**ASSIGNMENT**.
Scan the entries that follow and copy out every line containing "hosting".

***

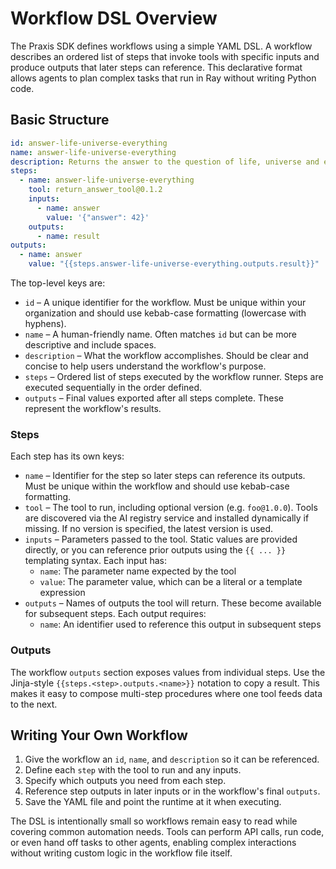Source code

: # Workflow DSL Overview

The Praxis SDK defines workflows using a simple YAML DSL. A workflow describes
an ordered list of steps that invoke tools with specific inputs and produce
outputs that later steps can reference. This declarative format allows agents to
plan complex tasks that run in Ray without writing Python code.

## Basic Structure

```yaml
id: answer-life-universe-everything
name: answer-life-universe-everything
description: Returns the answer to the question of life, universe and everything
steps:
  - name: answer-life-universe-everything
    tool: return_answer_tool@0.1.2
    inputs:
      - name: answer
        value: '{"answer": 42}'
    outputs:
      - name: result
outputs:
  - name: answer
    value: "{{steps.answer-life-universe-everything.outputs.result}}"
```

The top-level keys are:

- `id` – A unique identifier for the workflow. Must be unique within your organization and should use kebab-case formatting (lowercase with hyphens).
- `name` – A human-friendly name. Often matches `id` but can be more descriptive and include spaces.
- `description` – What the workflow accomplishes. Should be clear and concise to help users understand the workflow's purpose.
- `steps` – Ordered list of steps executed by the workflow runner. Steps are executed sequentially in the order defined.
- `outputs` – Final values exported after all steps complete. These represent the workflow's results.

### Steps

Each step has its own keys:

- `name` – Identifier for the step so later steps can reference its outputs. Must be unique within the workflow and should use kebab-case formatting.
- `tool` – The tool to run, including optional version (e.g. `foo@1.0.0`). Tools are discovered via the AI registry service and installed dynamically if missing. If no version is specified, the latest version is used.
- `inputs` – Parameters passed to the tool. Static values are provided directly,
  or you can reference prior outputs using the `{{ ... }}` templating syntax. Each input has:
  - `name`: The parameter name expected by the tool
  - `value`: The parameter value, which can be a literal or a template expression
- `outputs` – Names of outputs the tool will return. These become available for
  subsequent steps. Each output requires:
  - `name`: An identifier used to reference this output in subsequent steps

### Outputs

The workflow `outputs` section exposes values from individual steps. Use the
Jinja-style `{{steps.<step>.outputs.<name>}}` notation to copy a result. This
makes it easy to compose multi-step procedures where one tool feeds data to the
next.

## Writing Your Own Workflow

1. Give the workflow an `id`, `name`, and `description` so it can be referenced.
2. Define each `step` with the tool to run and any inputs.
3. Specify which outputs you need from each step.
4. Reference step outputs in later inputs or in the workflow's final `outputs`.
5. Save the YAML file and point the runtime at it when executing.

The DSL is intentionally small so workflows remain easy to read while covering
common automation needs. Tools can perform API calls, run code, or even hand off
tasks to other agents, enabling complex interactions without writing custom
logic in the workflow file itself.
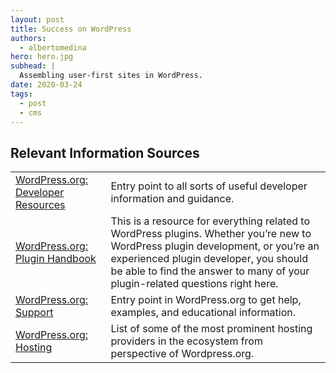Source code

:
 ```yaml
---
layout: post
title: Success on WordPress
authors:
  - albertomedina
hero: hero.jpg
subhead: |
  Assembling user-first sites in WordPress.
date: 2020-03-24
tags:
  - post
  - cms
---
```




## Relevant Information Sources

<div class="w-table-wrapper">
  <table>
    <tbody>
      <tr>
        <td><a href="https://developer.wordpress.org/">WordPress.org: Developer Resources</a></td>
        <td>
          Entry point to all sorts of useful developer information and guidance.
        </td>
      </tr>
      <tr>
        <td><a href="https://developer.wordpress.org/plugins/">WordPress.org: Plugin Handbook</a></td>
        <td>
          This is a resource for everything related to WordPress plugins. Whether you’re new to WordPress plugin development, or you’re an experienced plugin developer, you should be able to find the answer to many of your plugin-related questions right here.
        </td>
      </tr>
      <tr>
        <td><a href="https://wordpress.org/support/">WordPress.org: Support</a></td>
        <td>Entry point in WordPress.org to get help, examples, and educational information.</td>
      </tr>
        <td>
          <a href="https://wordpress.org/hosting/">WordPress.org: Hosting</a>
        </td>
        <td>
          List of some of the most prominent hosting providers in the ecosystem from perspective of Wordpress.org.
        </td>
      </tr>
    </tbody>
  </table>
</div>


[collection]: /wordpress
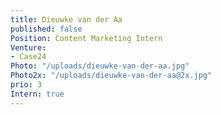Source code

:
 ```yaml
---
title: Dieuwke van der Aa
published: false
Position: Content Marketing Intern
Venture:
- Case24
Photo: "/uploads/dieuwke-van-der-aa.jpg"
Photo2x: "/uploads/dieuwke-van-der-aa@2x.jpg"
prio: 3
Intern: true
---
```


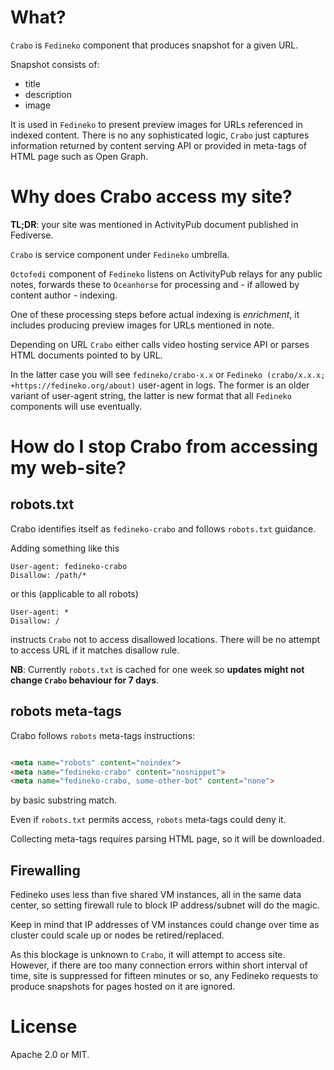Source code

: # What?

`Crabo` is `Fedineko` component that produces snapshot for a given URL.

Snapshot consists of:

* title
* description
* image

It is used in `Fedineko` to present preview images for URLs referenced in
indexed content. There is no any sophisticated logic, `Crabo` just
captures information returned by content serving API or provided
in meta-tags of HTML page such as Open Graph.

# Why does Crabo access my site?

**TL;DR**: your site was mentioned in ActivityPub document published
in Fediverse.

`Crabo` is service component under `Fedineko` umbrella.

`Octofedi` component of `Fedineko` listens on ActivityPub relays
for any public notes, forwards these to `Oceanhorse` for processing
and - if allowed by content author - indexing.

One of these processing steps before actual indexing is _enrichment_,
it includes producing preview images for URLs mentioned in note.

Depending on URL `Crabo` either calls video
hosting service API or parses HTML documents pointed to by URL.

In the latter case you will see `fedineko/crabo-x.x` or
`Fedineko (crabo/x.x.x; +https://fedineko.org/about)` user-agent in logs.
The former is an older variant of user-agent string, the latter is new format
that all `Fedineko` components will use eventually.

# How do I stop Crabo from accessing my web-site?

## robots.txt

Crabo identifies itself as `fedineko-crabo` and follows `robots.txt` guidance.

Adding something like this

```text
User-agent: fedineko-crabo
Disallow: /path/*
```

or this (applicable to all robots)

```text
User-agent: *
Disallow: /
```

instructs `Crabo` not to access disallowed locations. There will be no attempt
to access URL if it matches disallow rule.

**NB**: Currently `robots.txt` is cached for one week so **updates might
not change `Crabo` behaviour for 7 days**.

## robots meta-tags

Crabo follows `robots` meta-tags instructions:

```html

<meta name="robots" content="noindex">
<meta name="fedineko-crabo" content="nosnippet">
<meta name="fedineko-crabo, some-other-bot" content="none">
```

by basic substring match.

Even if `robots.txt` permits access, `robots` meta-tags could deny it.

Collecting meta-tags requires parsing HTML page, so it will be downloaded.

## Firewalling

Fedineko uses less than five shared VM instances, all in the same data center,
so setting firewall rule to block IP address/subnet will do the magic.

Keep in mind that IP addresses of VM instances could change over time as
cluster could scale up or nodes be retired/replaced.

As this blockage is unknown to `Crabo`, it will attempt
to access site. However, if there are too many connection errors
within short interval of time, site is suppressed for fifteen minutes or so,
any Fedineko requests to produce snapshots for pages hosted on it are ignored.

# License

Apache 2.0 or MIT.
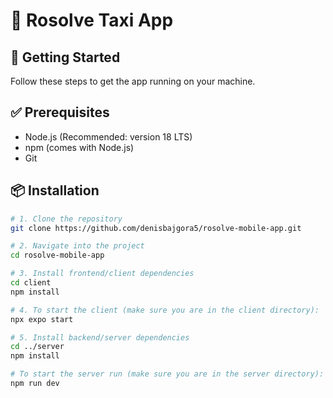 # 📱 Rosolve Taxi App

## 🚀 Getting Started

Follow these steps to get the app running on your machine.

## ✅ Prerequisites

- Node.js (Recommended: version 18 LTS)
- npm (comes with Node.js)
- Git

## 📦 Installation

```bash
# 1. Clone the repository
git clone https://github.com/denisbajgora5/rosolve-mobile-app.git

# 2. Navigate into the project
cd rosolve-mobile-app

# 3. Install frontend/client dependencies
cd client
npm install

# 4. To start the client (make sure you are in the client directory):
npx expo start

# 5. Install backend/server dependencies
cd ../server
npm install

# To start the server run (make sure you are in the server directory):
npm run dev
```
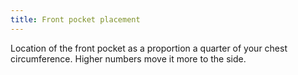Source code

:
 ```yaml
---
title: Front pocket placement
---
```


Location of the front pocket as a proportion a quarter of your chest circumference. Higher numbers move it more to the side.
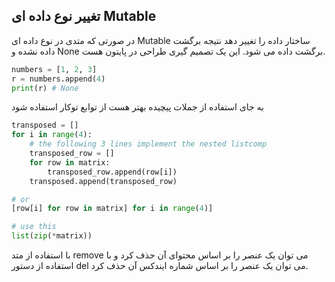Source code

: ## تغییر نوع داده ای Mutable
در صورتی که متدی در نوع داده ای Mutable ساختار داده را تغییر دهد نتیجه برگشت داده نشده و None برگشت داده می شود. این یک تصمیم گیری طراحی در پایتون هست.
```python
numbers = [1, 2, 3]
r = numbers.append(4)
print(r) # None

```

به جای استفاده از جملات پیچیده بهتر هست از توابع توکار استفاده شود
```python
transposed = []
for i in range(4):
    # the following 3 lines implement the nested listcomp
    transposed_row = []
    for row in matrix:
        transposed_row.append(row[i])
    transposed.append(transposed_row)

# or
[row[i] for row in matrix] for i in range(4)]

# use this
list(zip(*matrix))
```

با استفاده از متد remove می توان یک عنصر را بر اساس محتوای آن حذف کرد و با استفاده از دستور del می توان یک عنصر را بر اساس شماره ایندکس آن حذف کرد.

***

**EXPECTED OUTPUT**.
          <a href="https://wordpress.org/hosting/">WordPress.org: Hosting</a>
          List of some of the most prominent hosting providers in the ecosystem from perspective of Wordpress.org.
hosting service API or parses HTML documents pointed to by URL.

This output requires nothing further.